X’s virus posting by Crypto analyst countryside raised a serious question about the stability of Tether (USDT)– The world’s largest stub coin. Deso’s claim is that Tether is not fully backed up in real US dollars, instead Borrowed money and a dangerous financial looppotentially puts the entire crypto market at risk.

Analysts warn of the Ponzie-like structure behind the tether

Tether, designed to maintain 1:1 peg and US dollarwidely used in crypto transactions and debt. But Deso claims that There may be a lack of real dollar backing. His analysis shows that companies use borrowed funds to buy USDT, convert them into crypto like Bitcoin, and sell them in dollars.

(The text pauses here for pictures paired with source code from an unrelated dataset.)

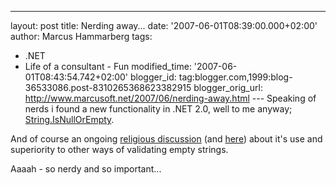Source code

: ---
layout: post
title: Nerding away...
date: '2007-06-01T08:39:00.000+02:00'
author: Marcus Hammarberg
tags:
  - .NET
  - Life of a consultant - Fun
modified_time: '2007-06-01T08:43:54.742+02:00'
blogger_id: tag:blogger.com,1999:blog-36533086.post-8310265368623382915
blogger_orig_url: http://www.marcusoft.net/2007/06/nerding-away.html ---
Speaking of nerds i found a new functionality in .NET 2.0, well to me
anyway; [String.IsNullOrEmpty](http://msdn2.microsoft.com/en-us/library/system.string.isnullorempty.aspx).

And of course an ongoing [religious discussion](http://weblogs.asp.net/esanchez/archive/2006/04/03/441716.aspx)
(and
[here](http://weblogs.asp.net/esanchez/archive/2006/03/29/441431.aspx))
about it's use and superiority to other ways of validating empty
strings.

Aaaah -
so nerdy and so important...
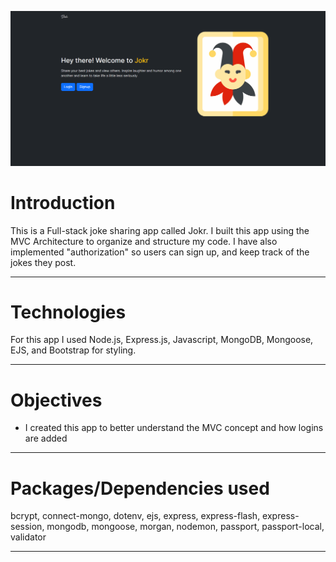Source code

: ![Jokr Demo](demo/Animation.gif)

# Introduction

This is a Full-stack joke sharing app called Jokr. I built this app using the MVC Architecture to organize and structure my code. I have also implemented "authorization" so users can sign up, and keep track of the jokes they post. 

---

# Technologies

For this app I used Node.js, Express.js, Javascript, MongoDB, Mongoose, EJS, and Bootstrap for styling.

---

# Objectives

- I created this app to better understand the MVC concept and how logins are added

---

# Packages/Dependencies used 

bcrypt, connect-mongo, dotenv, ejs, express, express-flash, express-session, mongodb, mongoose, morgan, nodemon, passport, passport-local, validator

---




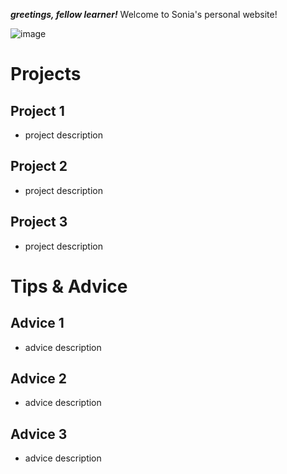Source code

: ***greetings, fellow learner!***
Welcome to Sonia's personal website!


![image](pexels-antonio-batinić-4164418.jpg)

# Projects
## Project 1
- project description
## Project 2
- project description
## Project 3
- project description
# Tips & Advice
## Advice 1
- advice description
## Advice 2
- advice description
## Advice 3
- advice description
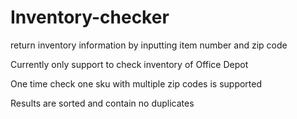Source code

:# Inventory-checker
return inventory information by inputting item number and zip code

Currently only support to check inventory of Office Depot

One time check one sku with multiple zip codes is supported

Results are sorted and contain no duplicates
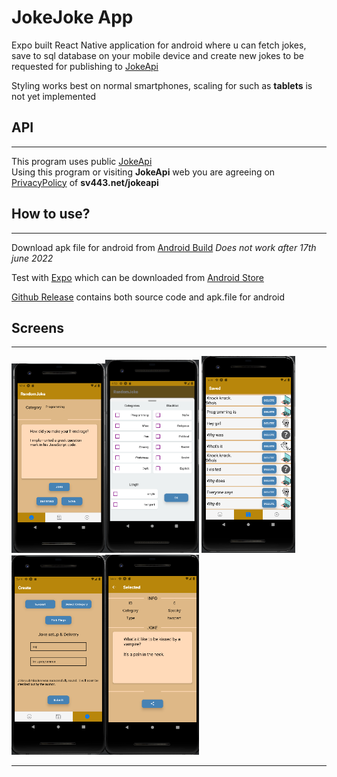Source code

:# JokeJoke App
Expo built React Native application for android where u can fetch jokes, save to sql database on your mobile device and create new jokes to be requested for publishing to [JokeApi](https://sv443.net/jokeapi/v2/)

Styling works best on normal smartphones,  scaling for such as **tablets** is not yet implemented

## API
----
This program uses public [JokeApi](https://sv443.net/jokeapi/v2/)</br>
Using this program or visiting **JokeApi**  web you are agreeing on [PrivacyPolicy](https://sv443.net/privacypolicy/en) of **sv443.net/jokeapi**

## How to use?
----
Download apk file for android from
[Android Build](https://expo.dev/accounts/wepukka/projects/joke_joke/builds/5970d09d-8536-4e0c-83e5-7c57c605cd98) *Does not work after 17th june 2022*

Test with [Expo](https://expo.dev/@wepukka/joke_joke) which can be downloaded from [Android Store](https://play.google.com/store/apps/details?id=host.exp.exponent&hl=fi&gl=US)

[Github Release](https://github.com/wepukka/JokeJoke/releases/tag/v1.0.0) contains both source code and apk.file for android

## Screens
----
<img src="assets/FetchJoke.png" alt="listing" width="150"/><img src="assets/JokeJokeSettings.png" alt="settings" width="150"/> <img src="assets/JokeJokeListing.png" alt="listing" width="150"/><img src="assets/CreateJoke.png" alt="listing" width="150"/><img src="assets/Saved.png" alt="listing" width="150"/>

----

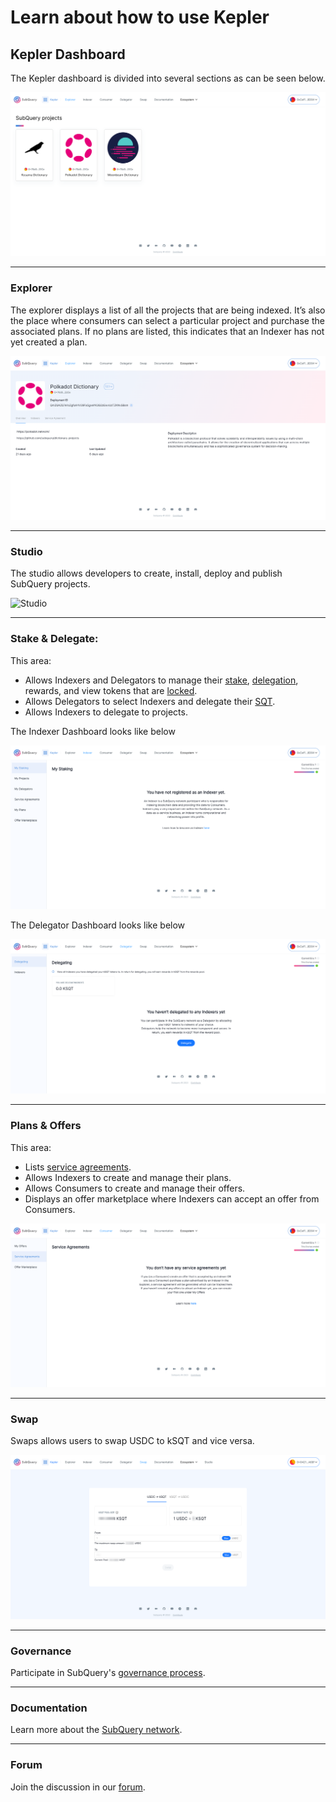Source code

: # Learn about how to use Kepler

## Kepler Dashboard

The Kepler dashboard is divided into several sections as can be seen below.

![Kepler dashboard](./assets/img/kepler_dashboard.png)

---

### Explorer

The explorer displays a list of all the projects that are being indexed. It’s also the place where consumers can select a particular project and purchase the associated plans. If no plans are listed, this indicates that an Indexer has not yet created a plan.

![Indexer's plans](./assets/img/indexers_plans.png)

---

### Studio

The studio allows developers to create, install, deploy and publish SubQuery projects.

![Studio](/assets/img/studio.png)

---

### Stake & Delegate:

This area:

- Allows Indexers and Delegators to manage their [stake](../../glossary/glossary.md#staking), [delegation](../../glossary/glossary.md#delegating), rewards, and view tokens that are [locked](../../glossary/glossary.md#lock-period).
- Allows Delegators to select Indexers and delegate their [SQT](../token.md).
- Allows Indexers to delegate to projects.

The Indexer Dashboard looks like below

![Indexer Dashboard](./assets/img/indexer.png)

The Delegator Dashboard looks like below

![Delegator Dashboard](./assets/img/delegator.png)

---

### Plans & Offers

This area:

- Lists [service agreements](../../glossary/glossary.md#service-agreements).
- Allows Indexers to create and manage their plans.
- Allows Consumers to create and manage their offers.
- Displays an offer marketplace where Indexers can accept an offer from Consumers.

![Plan & Offer Dashboard](./assets/img/service_agreements.png)

---

### Swap

Swaps allows users to swap USDC to kSQT and vice versa.

![Swaps](./assets/img/swaps.png)

---

### Governance

Participate in SubQuery's [governance process](https://snapshot.org/#/subquerynetwork.eth).

---

### Documentation

Learn more about the [SubQuery network](../introduction.html).

---

### Forum

Join the discussion in our [forum](https://forum.subquery.network/).
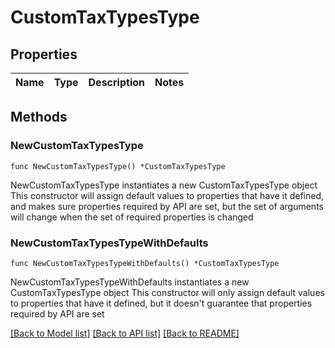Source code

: # CustomTaxTypesType

## Properties

Name | Type | Description | Notes
------------ | ------------- | ------------- | -------------

## Methods

### NewCustomTaxTypesType

`func NewCustomTaxTypesType() *CustomTaxTypesType`

NewCustomTaxTypesType instantiates a new CustomTaxTypesType object
This constructor will assign default values to properties that have it defined,
and makes sure properties required by API are set, but the set of arguments
will change when the set of required properties is changed

### NewCustomTaxTypesTypeWithDefaults

`func NewCustomTaxTypesTypeWithDefaults() *CustomTaxTypesType`

NewCustomTaxTypesTypeWithDefaults instantiates a new CustomTaxTypesType object
This constructor will only assign default values to properties that have it defined,
but it doesn't guarantee that properties required by API are set


[[Back to Model list]](../README.md#documentation-for-models) [[Back to API list]](../README.md#documentation-for-api-endpoints) [[Back to README]](../README.md)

Key player he named: Abraxas, Cumberland, and Wintermute. These companies are said to be dependent High crypto prices and constant demand Maintain the loop.

When prices drop or demand dry out, the system collapses and leaves borrowed money unpaid. Ponzi scheme.

Tether’s Salvador movement raises eyebrows

In another post, Deso highlighted that Tether recently moved its headquarters to El Salvador.a country without an extradition treaty with the United States

He also flagged the co-founder of that tether, Giancarlo Devasiniat least I control it $150 billion in USDTlike a blockchain tracking tool Arkham Intelligence.

Deso is urging journalists, investigators and the wider crypto community to scrutinise Tether’s reserves and operating practices in closer detail.